A new day

I have let myself go in terms of being healthy physically and spiritually. For the past 3 years I have been in school equipping myself mentally and in return I gained 30 + lbs back and lost sight of my calling. The one thing I hold dear to me is my purpose. It hasn't left but it's been pushed to the back of the closet and hidden under some boxes. So I figured I would return back to this blog and take it one day at a time. I use to be active, I loved working out, dancing and any other physical activity and lately there has been a absence of that. My plan in September was to work out and drop the weight by Jan. so that I could join the NAVY reserves. Needless to say that plan failed I mean crashed and burned. I am now sitting here today and I might be in fact 5 - 10 lbs heavier and unhealthy. Today I decided enough is enough after taking photos of myself last night and seeing how big I have become. Now 200 lbs to a plus size woman isn't that bad but when you factor in my height and the fact that I have a small frame it's alarming. My frame is curvy but there is no way in HELL I need to be this big. I don't have a goal weight and I don't want to look at the scale, I want to feel different when I put my clothes on and be able to move around better. Last time I was this size I had knee pain well at 25 it's back.

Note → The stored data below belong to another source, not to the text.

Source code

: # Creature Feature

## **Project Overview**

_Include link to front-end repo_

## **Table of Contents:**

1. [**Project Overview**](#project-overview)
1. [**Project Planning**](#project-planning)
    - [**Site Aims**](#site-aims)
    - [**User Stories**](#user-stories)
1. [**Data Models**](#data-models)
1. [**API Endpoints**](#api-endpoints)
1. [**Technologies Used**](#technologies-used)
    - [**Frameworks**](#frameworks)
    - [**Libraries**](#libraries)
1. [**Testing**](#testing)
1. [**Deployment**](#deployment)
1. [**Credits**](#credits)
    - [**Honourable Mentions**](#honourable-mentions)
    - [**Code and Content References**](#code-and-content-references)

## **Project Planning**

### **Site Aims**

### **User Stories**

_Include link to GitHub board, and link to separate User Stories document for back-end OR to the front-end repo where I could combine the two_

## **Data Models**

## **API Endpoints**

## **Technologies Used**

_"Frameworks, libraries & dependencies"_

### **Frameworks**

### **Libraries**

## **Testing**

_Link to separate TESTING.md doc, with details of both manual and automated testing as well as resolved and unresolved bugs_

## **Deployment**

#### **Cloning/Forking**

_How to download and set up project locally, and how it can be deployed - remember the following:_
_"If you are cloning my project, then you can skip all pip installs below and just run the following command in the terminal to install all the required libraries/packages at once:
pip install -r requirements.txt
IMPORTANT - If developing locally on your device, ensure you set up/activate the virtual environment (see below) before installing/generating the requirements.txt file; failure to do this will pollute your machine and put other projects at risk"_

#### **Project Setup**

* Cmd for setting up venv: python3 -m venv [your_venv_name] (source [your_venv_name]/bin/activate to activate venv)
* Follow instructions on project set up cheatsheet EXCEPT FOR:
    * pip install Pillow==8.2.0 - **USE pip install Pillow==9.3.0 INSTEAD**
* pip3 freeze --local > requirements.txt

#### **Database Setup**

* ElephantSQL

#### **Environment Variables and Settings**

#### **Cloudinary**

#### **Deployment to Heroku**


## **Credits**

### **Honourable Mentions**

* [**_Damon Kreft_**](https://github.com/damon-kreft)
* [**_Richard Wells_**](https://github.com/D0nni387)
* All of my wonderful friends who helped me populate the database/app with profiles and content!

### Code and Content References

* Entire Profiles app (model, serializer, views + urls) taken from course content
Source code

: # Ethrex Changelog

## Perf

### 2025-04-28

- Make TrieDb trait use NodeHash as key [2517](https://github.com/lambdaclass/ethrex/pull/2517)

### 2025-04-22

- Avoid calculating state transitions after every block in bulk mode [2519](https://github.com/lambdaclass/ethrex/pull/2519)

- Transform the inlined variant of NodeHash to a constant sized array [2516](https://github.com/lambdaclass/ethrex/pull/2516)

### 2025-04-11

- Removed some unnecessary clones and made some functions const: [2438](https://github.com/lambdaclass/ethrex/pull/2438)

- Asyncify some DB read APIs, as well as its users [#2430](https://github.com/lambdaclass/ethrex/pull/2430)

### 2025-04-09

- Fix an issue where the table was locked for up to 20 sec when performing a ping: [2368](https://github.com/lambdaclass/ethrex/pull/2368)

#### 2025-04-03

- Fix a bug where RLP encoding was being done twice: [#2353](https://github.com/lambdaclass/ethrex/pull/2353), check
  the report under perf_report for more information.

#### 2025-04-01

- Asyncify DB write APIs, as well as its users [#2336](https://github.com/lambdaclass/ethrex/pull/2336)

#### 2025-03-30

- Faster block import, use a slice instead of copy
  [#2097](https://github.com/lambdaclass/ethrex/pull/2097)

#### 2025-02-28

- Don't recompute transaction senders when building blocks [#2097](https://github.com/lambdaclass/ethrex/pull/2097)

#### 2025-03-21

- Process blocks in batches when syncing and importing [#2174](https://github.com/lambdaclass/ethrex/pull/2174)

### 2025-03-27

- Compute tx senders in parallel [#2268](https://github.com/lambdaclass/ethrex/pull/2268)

I need a partner , someone to hold me accountable so I will try my best to blog my whereabouts on a daily basis. My first milestone is to get past this month doing some sort of workout everyday and cutting out the sugar and fast food. I'm giving myself 2 weeks to cut out EVERYTHING bad for me from my diet and change my daily activities. I honestly just want to complete this month and not worry about the scale as much as breaking OLD habits.